[Data records]:

--------------------------------

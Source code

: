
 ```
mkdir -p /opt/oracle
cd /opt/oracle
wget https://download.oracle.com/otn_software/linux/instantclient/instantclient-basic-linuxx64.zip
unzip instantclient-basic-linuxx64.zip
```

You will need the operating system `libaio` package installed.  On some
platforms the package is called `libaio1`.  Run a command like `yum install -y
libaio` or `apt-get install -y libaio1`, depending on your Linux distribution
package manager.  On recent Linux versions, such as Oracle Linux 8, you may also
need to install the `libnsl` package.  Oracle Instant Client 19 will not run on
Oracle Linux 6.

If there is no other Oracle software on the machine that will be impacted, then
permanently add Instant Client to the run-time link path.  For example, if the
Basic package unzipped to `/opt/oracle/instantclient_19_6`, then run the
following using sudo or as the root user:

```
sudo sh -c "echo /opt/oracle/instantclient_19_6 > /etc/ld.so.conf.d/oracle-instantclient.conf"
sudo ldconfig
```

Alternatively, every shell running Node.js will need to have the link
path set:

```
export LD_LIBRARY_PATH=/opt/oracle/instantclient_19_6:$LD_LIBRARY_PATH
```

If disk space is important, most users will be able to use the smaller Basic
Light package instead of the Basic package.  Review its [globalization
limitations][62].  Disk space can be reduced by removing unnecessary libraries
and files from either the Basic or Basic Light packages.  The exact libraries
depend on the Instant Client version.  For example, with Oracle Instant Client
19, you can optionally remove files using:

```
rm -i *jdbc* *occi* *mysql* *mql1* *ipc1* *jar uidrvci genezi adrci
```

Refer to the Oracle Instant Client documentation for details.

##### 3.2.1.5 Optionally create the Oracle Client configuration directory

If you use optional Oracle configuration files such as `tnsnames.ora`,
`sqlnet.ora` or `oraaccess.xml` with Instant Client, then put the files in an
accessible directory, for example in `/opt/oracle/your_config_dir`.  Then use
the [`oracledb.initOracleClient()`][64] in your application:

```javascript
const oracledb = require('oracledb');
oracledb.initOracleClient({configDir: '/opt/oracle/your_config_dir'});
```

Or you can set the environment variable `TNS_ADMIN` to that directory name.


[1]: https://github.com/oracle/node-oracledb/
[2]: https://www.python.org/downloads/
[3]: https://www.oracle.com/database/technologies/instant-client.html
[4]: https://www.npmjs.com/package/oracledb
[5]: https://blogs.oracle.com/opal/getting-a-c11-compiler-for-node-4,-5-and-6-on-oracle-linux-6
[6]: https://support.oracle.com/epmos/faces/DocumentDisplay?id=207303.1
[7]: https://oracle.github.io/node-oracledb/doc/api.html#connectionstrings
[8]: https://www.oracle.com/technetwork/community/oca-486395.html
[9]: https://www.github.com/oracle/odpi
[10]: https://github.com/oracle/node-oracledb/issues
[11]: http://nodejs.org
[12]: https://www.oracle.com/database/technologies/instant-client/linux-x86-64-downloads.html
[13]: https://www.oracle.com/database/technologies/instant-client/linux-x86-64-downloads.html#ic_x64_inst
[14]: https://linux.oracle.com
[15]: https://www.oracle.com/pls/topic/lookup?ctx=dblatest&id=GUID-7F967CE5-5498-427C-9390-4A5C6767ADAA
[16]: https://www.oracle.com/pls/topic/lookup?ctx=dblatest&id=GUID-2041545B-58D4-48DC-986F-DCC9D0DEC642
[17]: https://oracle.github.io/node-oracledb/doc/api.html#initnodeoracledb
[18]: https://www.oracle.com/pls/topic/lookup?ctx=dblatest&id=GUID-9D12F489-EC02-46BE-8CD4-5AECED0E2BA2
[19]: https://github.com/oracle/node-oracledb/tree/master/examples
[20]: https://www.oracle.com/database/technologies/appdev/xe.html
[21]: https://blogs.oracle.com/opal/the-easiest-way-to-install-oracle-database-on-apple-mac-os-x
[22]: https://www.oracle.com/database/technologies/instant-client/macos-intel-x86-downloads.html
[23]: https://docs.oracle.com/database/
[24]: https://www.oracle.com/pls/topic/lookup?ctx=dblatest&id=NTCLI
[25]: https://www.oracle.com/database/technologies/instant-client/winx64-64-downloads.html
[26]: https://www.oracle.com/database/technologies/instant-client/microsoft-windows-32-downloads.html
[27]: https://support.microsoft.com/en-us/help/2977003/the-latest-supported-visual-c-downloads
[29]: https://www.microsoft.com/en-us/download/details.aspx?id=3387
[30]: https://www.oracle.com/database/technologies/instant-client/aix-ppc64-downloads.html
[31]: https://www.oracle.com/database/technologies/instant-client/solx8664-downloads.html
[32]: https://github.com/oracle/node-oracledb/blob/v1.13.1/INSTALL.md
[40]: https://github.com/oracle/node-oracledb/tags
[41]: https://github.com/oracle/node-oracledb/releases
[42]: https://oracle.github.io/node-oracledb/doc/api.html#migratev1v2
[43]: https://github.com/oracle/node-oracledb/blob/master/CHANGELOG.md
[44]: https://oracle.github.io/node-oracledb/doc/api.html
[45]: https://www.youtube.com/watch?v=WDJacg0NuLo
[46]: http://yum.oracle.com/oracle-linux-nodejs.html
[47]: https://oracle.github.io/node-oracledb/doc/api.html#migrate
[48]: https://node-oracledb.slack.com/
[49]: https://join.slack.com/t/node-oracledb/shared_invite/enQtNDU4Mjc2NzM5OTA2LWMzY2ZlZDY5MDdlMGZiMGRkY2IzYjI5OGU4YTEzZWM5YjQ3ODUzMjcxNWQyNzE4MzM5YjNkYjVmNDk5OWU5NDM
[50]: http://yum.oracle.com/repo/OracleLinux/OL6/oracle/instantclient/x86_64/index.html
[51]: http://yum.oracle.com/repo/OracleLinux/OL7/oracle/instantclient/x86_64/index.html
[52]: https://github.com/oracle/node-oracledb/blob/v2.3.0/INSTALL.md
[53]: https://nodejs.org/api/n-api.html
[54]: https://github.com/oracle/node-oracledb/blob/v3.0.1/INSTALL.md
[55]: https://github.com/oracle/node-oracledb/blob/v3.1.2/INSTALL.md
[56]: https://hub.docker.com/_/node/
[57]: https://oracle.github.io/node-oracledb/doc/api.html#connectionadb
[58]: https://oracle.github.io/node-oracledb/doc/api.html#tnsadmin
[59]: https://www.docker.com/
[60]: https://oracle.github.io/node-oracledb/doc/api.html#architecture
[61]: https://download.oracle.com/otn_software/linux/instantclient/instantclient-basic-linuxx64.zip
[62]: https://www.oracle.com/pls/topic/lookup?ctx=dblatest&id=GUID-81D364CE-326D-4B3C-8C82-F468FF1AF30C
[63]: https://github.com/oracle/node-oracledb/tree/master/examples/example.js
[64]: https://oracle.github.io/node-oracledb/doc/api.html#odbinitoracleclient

--------------------------------

[Assignment]:
Which of the lines above hold the string "support"? Pick each of them out.

[Result for this exercise]:
[6]: https://support.oracle.com/epmos/faces/DocumentDisplay?id=207303.1
[27]: https://support.microsoft.com/en-us/help/2977003/the-latest-supported-visual-c-downloads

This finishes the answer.